__STORED DATA__
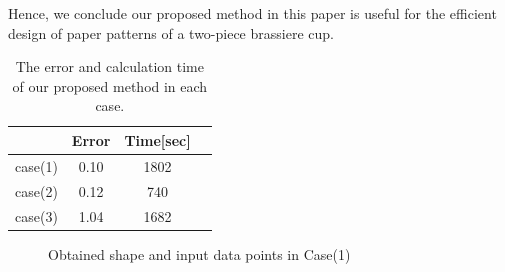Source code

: \documentclass[E]{scitrans}
\begin{document}
Hence, we conclude our proposed method in this paper is useful for the efficient design of paper patterns of a two-piece brassiere cup.
\begin{table}[!h]
	\centering
	\begin{tabular}{|c|c|c|c|} \hline
		& Error & Time[sec] \\ \hline
		case(1) & 0.10 & 1802 \\ \hline
		case(2) & 0.12 & 740 \\ \hline
		case(3) & 1.04& 1682 \\ \hline
	\end{tabular}
	\caption{The error and calculation time of our proposed method in each case.}
	\label{tbl:error and calc}
\end{table}

\begin{figure}[h]
	\centering
	\hfil
	\hfil
	\caption{Obtained shape and input data points in Case(1)}
	\label{fig:ObtainedSurfaceNDS}
\end{figure}
\end{document}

__EXERCISE GOAL__
Output each record verbatim, but skip anything that is a picture.

__PROBLEM SOLUTION__
Source code

: \documentclass[E]{scitrans}
\begin{document}
Hence, we conclude our proposed method in this paper is useful for the efficient design of paper patterns of a two-piece brassiere cup.
\begin{table}[!h]
	\centering
	\begin{tabular}{|c|c|c|c|} \hline
		& Error & Time[sec] \\ \hline
		case(1) & 0.10 & 1802 \\ \hline
		case(2) & 0.12 & 740 \\ \hline
		case(3) & 1.04& 1682 \\ \hline
	\end{tabular}
	\caption{The error and calculation time of our proposed method in each case.}
	\label{tbl:error and calc}
\end{table}

\begin{figure}[h]
	\centering
	\hfil
	\hfil
	\caption{Obtained shape and input data points in Case(1)}
	\label{fig:ObtainedSurfaceNDS}
\end{figure}
\end{document}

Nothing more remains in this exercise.